You can’t fix a fundamentally broken law; you’ve got to replace it. That’s why Congress can’t save Obamacare with a few tweaks, despite what its defenders say. No quick fix can correct the main flaw: The law takes power away from patients and hands it to bureaucrats.
As millions of Americans have learned from their cancellation notices, Obamacare lets bureaucrats decide what insurance plans must cover. It buries doctors and hospitals in red tape. And it adds a whole host of new taxes and fees that drive up the cost of care. The law doesn’t make people’s health care decisions any easier; in many cases, it makes those decisions for them.
But the law’s effects go far beyond the doctor’s office, weighing down our economy and discouraging hiring. The law requires employers with more than 50 full-time employees to give them health insurance.
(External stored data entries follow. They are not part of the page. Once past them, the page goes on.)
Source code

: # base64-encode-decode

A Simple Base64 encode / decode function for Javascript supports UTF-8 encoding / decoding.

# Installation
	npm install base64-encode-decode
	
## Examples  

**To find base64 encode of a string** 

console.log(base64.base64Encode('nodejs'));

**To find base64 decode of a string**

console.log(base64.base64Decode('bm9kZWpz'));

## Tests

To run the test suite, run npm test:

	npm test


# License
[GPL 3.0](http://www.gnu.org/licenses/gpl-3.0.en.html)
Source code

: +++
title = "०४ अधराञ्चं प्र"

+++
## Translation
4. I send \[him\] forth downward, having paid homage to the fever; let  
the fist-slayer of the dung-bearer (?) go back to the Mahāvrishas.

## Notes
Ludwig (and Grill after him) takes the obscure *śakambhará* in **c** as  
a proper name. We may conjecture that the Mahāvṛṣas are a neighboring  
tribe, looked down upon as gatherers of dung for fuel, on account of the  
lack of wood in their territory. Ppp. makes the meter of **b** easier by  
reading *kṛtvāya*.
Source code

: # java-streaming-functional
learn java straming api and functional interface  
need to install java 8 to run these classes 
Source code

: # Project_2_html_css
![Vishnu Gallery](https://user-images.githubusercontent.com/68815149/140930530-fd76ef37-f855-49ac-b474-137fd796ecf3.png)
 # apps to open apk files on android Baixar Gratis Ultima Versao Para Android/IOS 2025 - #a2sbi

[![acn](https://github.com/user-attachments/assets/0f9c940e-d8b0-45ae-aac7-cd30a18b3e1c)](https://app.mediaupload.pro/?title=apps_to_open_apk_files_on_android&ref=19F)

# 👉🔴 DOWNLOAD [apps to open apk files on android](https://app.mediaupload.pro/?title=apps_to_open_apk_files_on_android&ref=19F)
But because the law defines “full time” as 30 hours or more, employers are keeping employees below that threshold to avoid the mandate entirely.
The worst of the law is yet to come. This year, the individual mandate kicks in for real. Anyone who doesn’t have health insurance in 2015 will have to pay a tax of $325 or 2% of taxable income.
And this year’s tax season will be even more stressful than usual: H&R Block estimates that up to half of the 6.8 million people who got subsidies last year might have to pay some of those subsidies back.
But just because we can’t fix Obamacare doesn’t mean we can’t start to get rid of its worst features. On Thursday, the House will take up a bill to define “full time” as 40 hours per week, so more people can work full time.
Ultimately, the law will collapse under its own weight. Until then, we have to start building a better health care system in its place. And we need to start with a new principle: Put the patient in the driver’s seat. That’s how we can build a healthy economy.
Rep. Paul Ryan, R-Wis., is chairman of the House Ways and Means Committee.